あのほんわかな雰囲気はどこいったって感じです。
深い。暗い。読みづらい。
ただ、ムーミンの成長していく過程や、
環境が変わっても、まっったくブレないミイは見どころです。
でも、もしこれを読んでパパが嫌いになりかけたら、
「ムーミンパパの思い出」をおすすめします。嫌いにならないで……
ちなみに、この小説にはスナフキンが出てこないので、
スナフキン好き&大人向けが読みたい人は、
「ムーミン谷の十一月」がおすすめです。

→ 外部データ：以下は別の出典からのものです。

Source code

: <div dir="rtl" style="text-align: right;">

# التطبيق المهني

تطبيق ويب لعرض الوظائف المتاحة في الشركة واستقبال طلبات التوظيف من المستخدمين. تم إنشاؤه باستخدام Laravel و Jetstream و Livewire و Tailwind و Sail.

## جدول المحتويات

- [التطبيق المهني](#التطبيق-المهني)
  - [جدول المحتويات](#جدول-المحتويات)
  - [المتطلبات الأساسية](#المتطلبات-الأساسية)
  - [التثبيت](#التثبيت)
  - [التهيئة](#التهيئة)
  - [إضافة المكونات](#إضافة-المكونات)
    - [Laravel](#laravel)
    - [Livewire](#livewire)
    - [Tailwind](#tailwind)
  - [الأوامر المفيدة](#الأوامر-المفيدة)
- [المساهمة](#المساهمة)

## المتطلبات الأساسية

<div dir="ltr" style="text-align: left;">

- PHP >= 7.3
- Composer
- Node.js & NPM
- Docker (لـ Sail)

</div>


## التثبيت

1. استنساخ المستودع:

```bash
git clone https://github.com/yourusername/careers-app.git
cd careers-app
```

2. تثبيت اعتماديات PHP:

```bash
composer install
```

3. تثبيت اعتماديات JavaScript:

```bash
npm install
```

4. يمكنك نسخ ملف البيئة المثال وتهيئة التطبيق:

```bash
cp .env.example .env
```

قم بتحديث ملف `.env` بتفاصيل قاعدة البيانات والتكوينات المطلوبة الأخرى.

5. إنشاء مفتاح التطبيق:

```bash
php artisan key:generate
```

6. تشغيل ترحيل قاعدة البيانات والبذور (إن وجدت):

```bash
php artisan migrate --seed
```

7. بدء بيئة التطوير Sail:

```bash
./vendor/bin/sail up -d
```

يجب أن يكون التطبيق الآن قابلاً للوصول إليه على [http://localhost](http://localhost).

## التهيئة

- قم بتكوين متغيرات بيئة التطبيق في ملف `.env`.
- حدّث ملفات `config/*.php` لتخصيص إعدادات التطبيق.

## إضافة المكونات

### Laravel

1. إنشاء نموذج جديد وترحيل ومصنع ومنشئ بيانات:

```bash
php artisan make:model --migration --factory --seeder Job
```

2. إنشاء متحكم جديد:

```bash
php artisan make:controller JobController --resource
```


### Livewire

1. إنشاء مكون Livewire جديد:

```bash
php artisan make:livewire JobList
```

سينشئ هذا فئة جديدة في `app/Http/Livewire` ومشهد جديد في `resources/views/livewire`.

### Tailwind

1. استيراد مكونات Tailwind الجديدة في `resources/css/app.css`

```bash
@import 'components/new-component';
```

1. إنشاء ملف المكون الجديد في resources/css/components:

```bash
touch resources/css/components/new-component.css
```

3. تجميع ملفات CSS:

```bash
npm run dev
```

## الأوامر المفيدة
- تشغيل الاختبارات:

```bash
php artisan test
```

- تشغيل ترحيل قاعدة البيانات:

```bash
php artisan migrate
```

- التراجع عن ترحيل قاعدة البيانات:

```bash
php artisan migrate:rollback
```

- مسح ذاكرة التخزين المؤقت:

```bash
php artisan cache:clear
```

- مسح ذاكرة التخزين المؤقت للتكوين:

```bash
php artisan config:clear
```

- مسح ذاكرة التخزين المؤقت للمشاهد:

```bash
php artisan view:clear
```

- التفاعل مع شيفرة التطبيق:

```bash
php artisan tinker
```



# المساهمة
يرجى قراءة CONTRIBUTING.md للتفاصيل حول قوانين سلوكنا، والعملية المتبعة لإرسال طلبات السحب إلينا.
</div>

まさかのムーミン出てこないけど。
4 キノの旅シリーズ(時雨沢 恵一)
「キノはどうして旅を続けているの?」 「ボクはね、たまに自分がどうしようもない、愚かで矮小な奴ではないか? ものすごく汚い人間ではないか? なぜだかよく分からないけど、そう感じる時があるんだ……でもそんな時は必ず、それ以外のもの、例えば世界とか、他の人間の生き方とかが、全て美しく、素敵なものの様に感じるんだ。とても、愛しく思えるんだよ……。ボクは、それらをもっともっと知りたくて、そのために旅をしている様な気がする」 ―――短編連作の形で綴られる人間キノと言葉を話す二輪車エルメスの旅の話。今までにない新感覚ノベルが登場!
(Amazon商品ページより引用)
とにかく表紙が可愛くて綺麗です。「キノの旅」ってタイトルも良いよね。
そして内容はタイトルの通り、キノが色々な国を旅する短編集です。
喋る二輪車と世界を旅してまわる……独特の世界観がとても魅力的です。
ここまでは表紙の印象のままですが、なぜギャップがあるのかというと、
それは、強烈な風刺と皮肉。
どの国もそれぞれの文化・ルール・常識・事情があり、
文体は軽く読めますが、内容は決して軽くないです。
あれこれと考えさせられます。
さらにキノが旅している世界も、全然安全な世界じゃなく、
いつでも死と隣り合わせです。
なので、残酷な場面やちょっとグロい場面もあります。
それでも、キノとエルメス(二輪車)が客観的で冷静、
さらに2人の軽い掛け合いも面白く、読んでいてしんどくなることは無いです。
「表紙アニメっぽいし……」と思っている人も、是非一度読んでみてほしいです。
特に、星新一とか好きな人におすすめです。
以上、表紙と内容にギャップがある小説でした。
人と本は見かけによりませんね。